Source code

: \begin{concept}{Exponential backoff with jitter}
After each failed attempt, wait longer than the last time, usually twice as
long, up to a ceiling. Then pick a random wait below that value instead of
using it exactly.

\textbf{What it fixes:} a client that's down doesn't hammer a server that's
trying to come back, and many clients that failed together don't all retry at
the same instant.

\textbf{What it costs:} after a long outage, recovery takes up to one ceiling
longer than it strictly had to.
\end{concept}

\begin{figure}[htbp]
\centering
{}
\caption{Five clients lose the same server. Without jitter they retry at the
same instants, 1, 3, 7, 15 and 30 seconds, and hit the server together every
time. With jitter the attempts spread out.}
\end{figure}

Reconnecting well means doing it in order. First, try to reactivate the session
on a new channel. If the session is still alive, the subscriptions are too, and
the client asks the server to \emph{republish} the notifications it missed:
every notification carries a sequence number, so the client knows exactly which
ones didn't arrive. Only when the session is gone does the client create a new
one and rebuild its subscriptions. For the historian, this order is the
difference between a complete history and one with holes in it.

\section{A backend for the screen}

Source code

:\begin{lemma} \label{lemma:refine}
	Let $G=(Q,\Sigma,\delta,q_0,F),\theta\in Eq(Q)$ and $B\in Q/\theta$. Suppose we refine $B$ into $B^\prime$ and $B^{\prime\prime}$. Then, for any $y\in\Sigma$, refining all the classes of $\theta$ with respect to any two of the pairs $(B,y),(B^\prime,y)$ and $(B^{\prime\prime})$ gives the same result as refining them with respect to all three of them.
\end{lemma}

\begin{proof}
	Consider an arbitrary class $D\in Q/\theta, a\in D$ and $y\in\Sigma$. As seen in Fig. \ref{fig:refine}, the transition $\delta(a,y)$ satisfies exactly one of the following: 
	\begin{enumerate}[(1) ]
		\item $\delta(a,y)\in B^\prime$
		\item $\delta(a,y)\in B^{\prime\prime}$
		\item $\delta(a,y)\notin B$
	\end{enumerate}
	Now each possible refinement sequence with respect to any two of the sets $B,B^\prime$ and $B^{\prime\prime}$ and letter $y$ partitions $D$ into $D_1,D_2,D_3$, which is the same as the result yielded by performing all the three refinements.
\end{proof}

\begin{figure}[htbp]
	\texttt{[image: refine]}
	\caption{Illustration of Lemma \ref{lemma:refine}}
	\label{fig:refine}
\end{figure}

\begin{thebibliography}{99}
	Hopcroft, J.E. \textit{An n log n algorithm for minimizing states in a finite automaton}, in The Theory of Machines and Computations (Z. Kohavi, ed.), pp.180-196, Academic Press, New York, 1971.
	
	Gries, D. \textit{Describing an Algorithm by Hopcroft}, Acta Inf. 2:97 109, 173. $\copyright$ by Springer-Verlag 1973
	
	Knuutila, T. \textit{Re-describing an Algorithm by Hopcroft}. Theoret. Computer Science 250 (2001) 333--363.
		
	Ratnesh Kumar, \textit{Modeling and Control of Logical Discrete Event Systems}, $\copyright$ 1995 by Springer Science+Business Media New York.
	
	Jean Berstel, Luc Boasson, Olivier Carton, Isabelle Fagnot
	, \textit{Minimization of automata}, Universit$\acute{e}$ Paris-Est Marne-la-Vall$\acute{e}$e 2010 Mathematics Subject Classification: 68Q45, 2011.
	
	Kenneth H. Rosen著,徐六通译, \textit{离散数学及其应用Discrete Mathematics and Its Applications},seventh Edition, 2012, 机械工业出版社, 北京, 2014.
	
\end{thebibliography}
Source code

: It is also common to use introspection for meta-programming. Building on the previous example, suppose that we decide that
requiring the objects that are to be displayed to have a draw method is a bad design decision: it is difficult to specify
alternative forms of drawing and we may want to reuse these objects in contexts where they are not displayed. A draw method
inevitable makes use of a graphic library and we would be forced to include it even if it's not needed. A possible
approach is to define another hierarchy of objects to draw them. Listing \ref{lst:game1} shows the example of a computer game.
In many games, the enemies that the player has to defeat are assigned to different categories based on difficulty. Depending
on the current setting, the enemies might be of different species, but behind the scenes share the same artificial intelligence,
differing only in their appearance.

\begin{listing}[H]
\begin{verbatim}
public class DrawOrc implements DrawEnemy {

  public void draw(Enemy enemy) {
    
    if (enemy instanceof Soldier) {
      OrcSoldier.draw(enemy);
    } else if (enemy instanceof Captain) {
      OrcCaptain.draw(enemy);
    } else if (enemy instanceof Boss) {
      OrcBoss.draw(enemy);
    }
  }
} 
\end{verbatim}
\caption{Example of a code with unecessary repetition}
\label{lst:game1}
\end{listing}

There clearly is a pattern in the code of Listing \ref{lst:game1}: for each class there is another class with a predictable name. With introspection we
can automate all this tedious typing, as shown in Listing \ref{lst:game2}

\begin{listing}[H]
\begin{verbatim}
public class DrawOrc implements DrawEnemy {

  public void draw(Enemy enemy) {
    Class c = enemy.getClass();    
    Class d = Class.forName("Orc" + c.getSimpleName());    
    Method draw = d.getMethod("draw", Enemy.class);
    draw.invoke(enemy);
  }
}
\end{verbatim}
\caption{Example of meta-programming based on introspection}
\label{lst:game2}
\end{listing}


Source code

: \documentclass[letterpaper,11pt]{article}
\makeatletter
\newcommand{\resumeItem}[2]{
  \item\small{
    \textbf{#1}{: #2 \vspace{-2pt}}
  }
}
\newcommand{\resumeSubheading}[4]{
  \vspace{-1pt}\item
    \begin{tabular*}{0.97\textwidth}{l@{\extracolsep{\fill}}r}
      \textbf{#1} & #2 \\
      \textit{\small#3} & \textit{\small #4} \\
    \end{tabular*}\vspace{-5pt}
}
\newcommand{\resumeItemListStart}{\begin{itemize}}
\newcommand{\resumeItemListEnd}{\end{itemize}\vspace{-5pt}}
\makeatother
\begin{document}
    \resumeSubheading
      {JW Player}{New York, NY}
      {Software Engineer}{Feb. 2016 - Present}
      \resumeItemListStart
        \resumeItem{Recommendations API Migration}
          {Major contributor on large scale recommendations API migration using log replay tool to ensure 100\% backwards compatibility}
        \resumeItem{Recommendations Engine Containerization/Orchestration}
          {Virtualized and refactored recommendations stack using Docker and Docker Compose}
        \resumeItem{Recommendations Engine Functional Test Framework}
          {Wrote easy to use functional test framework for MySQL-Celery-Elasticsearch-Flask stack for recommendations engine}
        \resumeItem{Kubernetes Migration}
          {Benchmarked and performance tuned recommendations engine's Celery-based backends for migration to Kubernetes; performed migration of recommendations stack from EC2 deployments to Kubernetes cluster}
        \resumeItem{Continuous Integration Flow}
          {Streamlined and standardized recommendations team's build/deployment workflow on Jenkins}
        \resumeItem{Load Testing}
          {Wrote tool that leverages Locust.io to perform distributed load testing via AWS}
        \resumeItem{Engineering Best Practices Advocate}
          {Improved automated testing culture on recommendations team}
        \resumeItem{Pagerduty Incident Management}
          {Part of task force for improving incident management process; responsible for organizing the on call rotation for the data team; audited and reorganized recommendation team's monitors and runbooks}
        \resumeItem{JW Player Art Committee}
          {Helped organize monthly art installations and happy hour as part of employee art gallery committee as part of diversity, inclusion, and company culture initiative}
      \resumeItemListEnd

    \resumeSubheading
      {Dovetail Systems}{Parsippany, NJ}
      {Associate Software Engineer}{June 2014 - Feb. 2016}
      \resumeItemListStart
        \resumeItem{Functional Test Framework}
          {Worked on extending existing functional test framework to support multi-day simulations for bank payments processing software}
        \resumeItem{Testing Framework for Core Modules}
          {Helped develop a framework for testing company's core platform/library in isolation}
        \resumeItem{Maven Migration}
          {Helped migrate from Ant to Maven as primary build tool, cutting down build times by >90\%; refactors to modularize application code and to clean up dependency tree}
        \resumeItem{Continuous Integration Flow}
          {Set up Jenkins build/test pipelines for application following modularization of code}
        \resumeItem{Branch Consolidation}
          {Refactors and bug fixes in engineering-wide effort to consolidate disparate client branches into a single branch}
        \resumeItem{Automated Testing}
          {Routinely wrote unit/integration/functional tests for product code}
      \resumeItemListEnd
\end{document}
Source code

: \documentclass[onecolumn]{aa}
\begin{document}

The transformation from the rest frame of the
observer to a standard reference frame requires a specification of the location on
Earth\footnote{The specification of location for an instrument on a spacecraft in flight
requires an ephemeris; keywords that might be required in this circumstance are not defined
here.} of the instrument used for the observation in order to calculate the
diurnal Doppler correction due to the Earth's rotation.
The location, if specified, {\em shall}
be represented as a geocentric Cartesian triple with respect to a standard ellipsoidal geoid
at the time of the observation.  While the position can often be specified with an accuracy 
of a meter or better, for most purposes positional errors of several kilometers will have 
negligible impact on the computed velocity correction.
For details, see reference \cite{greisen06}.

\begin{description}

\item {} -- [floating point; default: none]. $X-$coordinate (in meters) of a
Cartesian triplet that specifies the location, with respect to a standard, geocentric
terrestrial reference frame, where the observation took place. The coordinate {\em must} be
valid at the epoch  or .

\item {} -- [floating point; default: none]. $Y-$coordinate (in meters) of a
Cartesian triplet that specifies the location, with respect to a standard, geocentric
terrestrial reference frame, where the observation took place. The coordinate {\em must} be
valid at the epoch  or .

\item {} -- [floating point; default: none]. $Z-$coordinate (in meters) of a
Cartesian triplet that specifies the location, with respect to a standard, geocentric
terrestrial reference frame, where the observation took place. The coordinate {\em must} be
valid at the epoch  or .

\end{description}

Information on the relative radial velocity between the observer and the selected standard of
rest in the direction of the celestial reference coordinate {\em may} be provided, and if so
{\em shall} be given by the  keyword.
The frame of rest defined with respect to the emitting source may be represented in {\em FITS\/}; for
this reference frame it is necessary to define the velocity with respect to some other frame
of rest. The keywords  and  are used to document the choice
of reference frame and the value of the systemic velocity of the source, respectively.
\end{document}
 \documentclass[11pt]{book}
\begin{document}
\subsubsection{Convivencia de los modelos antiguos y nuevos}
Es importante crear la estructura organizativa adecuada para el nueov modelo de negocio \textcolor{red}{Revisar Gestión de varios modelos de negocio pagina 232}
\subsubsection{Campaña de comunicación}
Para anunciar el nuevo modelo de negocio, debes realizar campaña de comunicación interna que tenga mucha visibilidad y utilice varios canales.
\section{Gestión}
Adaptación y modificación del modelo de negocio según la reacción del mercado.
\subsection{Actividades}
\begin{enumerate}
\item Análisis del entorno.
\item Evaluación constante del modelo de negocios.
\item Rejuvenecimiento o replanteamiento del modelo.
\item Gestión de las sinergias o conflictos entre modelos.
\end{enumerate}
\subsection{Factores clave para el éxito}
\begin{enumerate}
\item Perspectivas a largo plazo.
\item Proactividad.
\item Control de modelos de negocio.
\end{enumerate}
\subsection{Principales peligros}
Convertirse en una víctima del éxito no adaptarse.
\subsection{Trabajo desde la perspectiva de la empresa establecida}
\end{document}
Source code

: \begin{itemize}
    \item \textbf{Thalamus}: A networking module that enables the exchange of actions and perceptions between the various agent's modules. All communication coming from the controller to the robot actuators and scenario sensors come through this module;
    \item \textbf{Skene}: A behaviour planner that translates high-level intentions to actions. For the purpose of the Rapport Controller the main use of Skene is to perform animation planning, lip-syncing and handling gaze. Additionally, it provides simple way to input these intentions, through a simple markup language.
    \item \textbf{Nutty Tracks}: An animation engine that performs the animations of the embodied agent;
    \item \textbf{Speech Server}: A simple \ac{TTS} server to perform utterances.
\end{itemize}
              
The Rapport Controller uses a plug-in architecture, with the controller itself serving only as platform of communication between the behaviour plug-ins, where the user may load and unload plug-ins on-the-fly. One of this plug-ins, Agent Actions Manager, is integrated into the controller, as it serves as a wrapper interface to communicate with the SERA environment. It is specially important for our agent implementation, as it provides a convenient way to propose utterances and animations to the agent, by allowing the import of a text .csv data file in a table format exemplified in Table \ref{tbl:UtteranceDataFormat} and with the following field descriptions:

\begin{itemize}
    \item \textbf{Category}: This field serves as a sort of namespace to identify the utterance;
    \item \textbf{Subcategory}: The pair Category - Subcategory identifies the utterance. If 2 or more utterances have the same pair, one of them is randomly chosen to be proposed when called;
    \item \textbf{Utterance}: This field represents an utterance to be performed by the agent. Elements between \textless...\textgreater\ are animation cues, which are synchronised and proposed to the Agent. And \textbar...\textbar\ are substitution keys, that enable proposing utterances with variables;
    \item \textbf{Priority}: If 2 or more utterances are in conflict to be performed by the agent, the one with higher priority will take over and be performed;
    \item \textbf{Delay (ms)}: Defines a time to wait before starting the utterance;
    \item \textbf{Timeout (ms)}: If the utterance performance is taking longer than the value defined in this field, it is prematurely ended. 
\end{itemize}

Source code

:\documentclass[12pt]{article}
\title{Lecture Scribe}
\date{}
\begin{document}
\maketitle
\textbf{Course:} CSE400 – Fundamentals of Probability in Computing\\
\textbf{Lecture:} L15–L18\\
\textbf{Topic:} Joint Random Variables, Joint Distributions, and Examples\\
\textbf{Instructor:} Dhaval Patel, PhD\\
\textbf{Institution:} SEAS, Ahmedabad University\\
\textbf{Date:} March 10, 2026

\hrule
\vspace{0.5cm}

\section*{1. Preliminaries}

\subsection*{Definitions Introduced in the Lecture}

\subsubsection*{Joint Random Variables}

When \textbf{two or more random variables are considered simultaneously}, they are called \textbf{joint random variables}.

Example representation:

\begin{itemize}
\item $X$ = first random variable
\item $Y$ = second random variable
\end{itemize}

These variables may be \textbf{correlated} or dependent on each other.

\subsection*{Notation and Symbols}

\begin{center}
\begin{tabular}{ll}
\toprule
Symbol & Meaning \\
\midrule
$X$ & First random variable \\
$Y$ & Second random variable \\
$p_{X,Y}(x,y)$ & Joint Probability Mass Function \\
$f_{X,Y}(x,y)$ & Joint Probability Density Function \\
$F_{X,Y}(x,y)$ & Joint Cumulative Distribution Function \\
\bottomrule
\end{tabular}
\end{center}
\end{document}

= Exercise requirements =
Count how many lines in the data above include the string "wait", and write only that number.

= Exercise output =
3